But today, it is assumed that if a person does nothing more than believe that he/she is a sinner, the matter of repentance has been covered. And if one expresses sorrow over sin in addition to that belief, then indeed, it is assumed, a very bright convert has been obtained. But in former days, salvation was never assured to anyone but to those who turned from sin to the extent that sin no longer dominated the life. This signalled that a person had been truly born again and that Christ Jesus had assumed control of the sinner's life.
There is a sorrow over sin which the world passes for repentance but falls short (2 Cor. 7:9, 10), and I fear there are masses of unrepentant 'believers' in our evangelical churches, who know only this kind of 'repentance.' They know what sin is and know who God the Father and Jesus Christ are, but are not moved to turn from their sin. They remain under God's wrath as long as they remain under sin's dominion.
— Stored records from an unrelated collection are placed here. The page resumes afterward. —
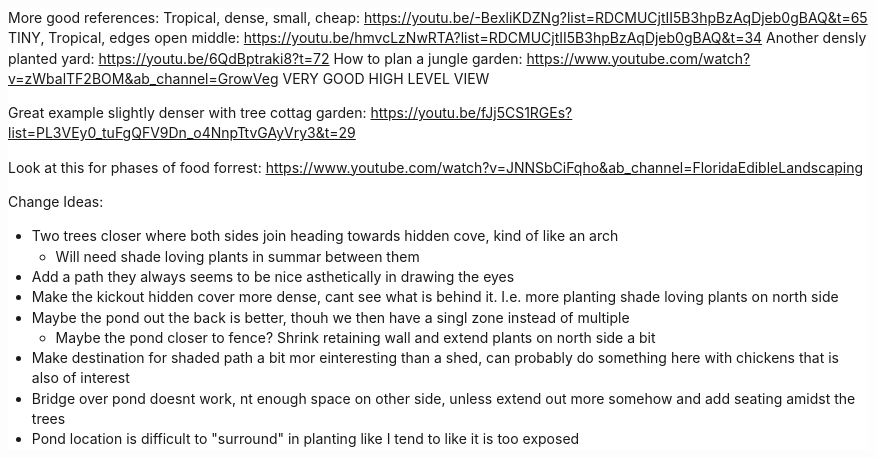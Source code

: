 

More good references:
Tropical, dense, small, cheap: https://youtu.be/-BexliKDZNg?list=RDCMUCjtII5B3hpBzAqDjeb0gBAQ&t=65
TINY, Tropical, edges open middle: https://youtu.be/hmvcLzNwRTA?list=RDCMUCjtII5B3hpBzAqDjeb0gBAQ&t=34
Another densly planted yard: https://youtu.be/6QdBptraki8?t=72
How to plan a jungle garden: https://www.youtube.com/watch?v=zWbalTF2BOM&ab_channel=GrowVeg VERY GOOD HIGH LEVEL VIEW

Great example slightly denser with tree cottag garden: https://youtu.be/fJj5CS1RGEs?list=PL3VEy0_tuFgQFV9Dn_o4NnpTtvGAyVry3&t=29

Look at this for phases of food forrest: https://www.youtube.com/watch?v=JNNSbCiFqho&ab_channel=FloridaEdibleLandscaping

Change Ideas:
* Two trees closer where both sides join heading towards hidden cove, kind of like an arch 
  * Will need shade loving plants in summar between them
* Add a path they always seems to be nice asthetically in drawing the eyes
* Make the kickout hidden cover more dense, cant see what is behind it. I.e. more planting shade loving plants on north side
* Maybe the pond out the back is better, thouh we then have a singl zone instead of multiple
  * Maybe the pond closer to fence? Shrink retaining wall and extend plants on north side a bit
* Make destination for shaded path a bit mor einteresting than a shed, can probably do something here with chickens that is also of interest
* Bridge over pond doesnt work, nt enough space on other side, unless extend out more somehow and add seating amidst the trees
* Pond location is difficult to "surround" in planting like I tend to like it is too exposed



<script async src="https://www.googletagmanager.com/gtag/js?id=UA-177071585-1"></script>
<script>
  window.dataLayer = window.dataLayer || [];
  function gtag(){dataLayer.push(arguments);}
  gtag('js', new Date());

  gtag('config', 'UA-177071585-1');
</script>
These souls have no legitimate biblical basis for assurance (cf. 1 John 3:7, 10; 2 Cor. 13:5), but, nevertheless, they remain unchallenged and are even lulled by voices which seek to reinforce their delusions that they have received pardon.
May God have mercy on us and raise up voices which will speak the truth in boldness and plainness of speech, making known these two needful things, REPENTANCE TOWARD GOD, AND FAITH TOWARD OUR LORD JESUS CHRIST.